Quick Frozen Critters, Squirrel Fingers & Edible Animal Scat?

A Red-tailed Hawk is circling as it hunts for its prey. The rabbit pauses in its quest for food sensing danger. It freezes. Then quickly darts for cover. The fierce raptor makes a stealthy move towards its intended target. The rabbit flees quickly for the safety of its shelter and narrowly escapes the outstretched talons of the hawk. The rabbit is safe for now. The hawk will continue its hunt in hopes of catching a different rabbit, and its next tasty meal.

Although this is a common sight here among the shortgrass prairie of western Nebraska, this drama isn’t unfolding outdoors, but rather, in the gym of one of Scottsbluff’s elementary schools. The kindergarten, first and second graders in this After School Nature Club have spent time learning about herbivores, carnivores and omnivores as well as predator/prey relationships. They have looked at the skull replicas of mammals and birds to investigate teeth and beaks, touched feathers and mammal pelts, and even carefully investigated an incredibly sharp talon. The group is now playing a game, called “Quick Frozen Critters”, in which the majority of the students are “rabbits”. They need to make it from one side of the gym and back safely without being tagged, or “eaten”, by one of the students who are “hawks”. Along the way the “rabbits” may freeze or seek shelter in a designated “burrow” to avoid being “eaten”. The “rabbits” must travel back and forth several times collecting food tokens from their “habitat”. If they are able to collect enough food tokens and avoid being tagged by one of the “hawks” they survive this round of the game.

During the past school year, I have had the opportunity to share my love of nature and western Nebraska not only with this group of highly enthusiastic “rabbits” and “hawks”, but similar groups at six of the elementary schools within the communities of Scottsbluff and Gering, Nebraska. Together we have had awesome conversations about what nature is and what nature isn’t. How can you have a “Nature Club” otherwise? We’ve discussed the basic needs of all living creatures and different types of habitats found around the globe. Together, we have decided that the area around our schools, our homes, our community and western Nebraska as a whole, provide amazing habitats to many diverse animals and plants. We are a part of nature and it is all around us.

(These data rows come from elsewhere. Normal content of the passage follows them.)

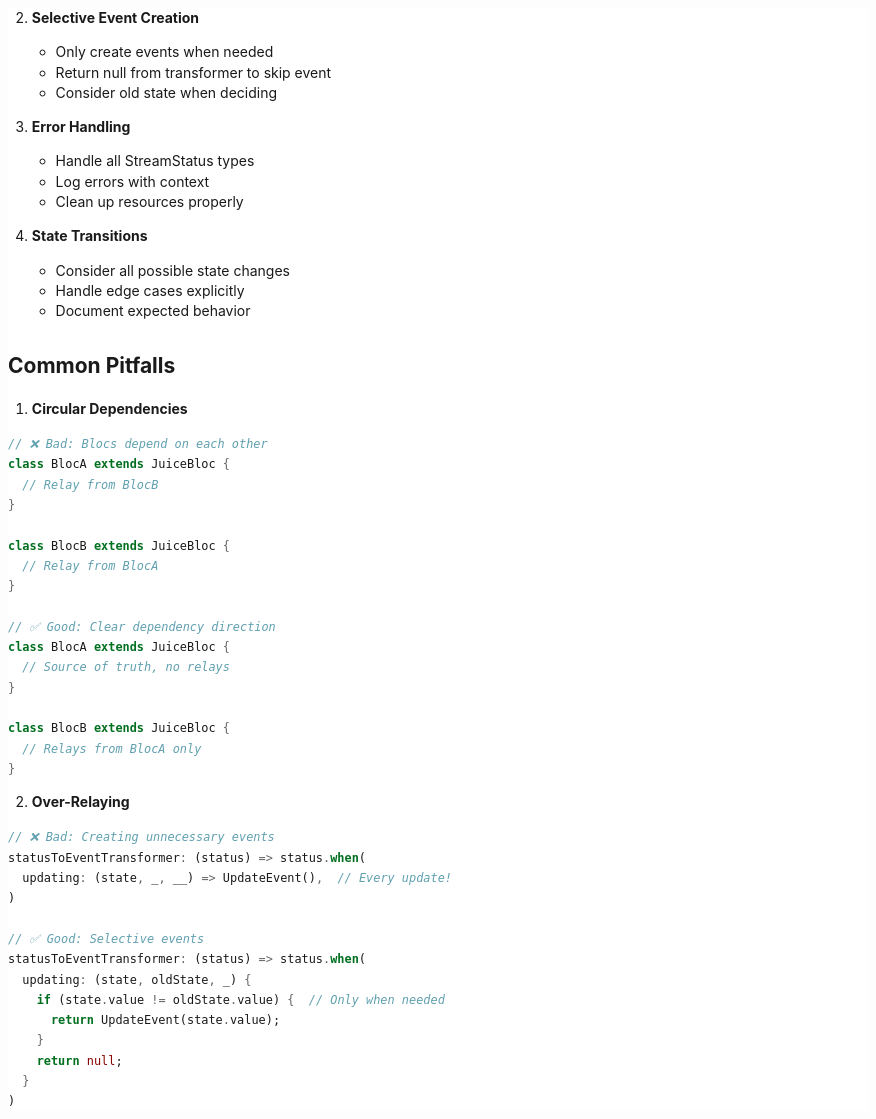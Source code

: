 2. **Selective Event Creation**
   - Only create events when needed
   - Return null from transformer to skip event
   - Consider old state when deciding

3. **Error Handling**
   - Handle all StreamStatus types
   - Log errors with context
   - Clean up resources properly

4. **State Transitions**
   - Consider all possible state changes
   - Handle edge cases explicitly
   - Document expected behavior

## Common Pitfalls

1. **Circular Dependencies**
```dart
// ❌ Bad: Blocs depend on each other
class BlocA extends JuiceBloc {
  // Relay from BlocB
}

class BlocB extends JuiceBloc {
  // Relay from BlocA
}

// ✅ Good: Clear dependency direction
class BlocA extends JuiceBloc {
  // Source of truth, no relays
}

class BlocB extends JuiceBloc {
  // Relays from BlocA only
}
```

2. **Over-Relaying**
```dart
// ❌ Bad: Creating unnecessary events
statusToEventTransformer: (status) => status.when(
  updating: (state, _, __) => UpdateEvent(),  // Every update!
)

// ✅ Good: Selective events
statusToEventTransformer: (status) => status.when(
  updating: (state, oldState, _) {
    if (state.value != oldState.value) {  // Only when needed
      return UpdateEvent(state.value);
    }
    return null;
  }
)
```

Groups throughout the year have enjoyed activities, games and crafts that have investigated many topics including what our Nebraska animals do in the winter, how challenging some everyday tasks would be using “squirrel fingers” instead of our opposable thumbs, becoming “Nature Detectives” to investigate animal tracks, signs, owl pellets, and even making, and enjoying, some delicious edible “scat”.

“Conservancy” is a big word for kids but they understand that the root of the word, “conserve”, means to save or protect. While we are called “Bird Conservancy” we care about and work to protect not only birds, but all of the living and non-living things that make up the diverse habitats found throughout the Rocky Mountains and Great Plains, including right here in western Nebraska. My goal throughout the course of our year together is to have these students realize what a special place they live in. They don’t have to travel far to enjoy all that the natural world has to offer. It is all around them, every single day.

Teaching kids about the wonders and curiosities of the natural world has been my passion for over 20 years. As the Nebraska Environmental Educator for Bird Conservancy of the Rockies, I truly feel like I am doing exactly what I have always been meant to do. Two years ago, when I voluntarily started an After School Nature Club at my daughter’s school, I only dreamed of being able to provide this experience to students at other schools. I had no idea that I would now, not only be working for an organization that I wholeheartedly believe in, but also be providing these important educational opportunities to groups of students at different schools several times each week.

Ask any educator and they will tell you that dissecting owl pellets is one of their students favorite activities!

I hope that my passion and enthusiasm for the natural world ignites a spark in these students to not only get outdoors and explore, but to also care about birds and the other animals and plants that we share our home here in western Nebraska with. This is my dream job.

Noelle Grunwald is an Environmental Educator with our Education Team based in Scottsbluff, Nebraska.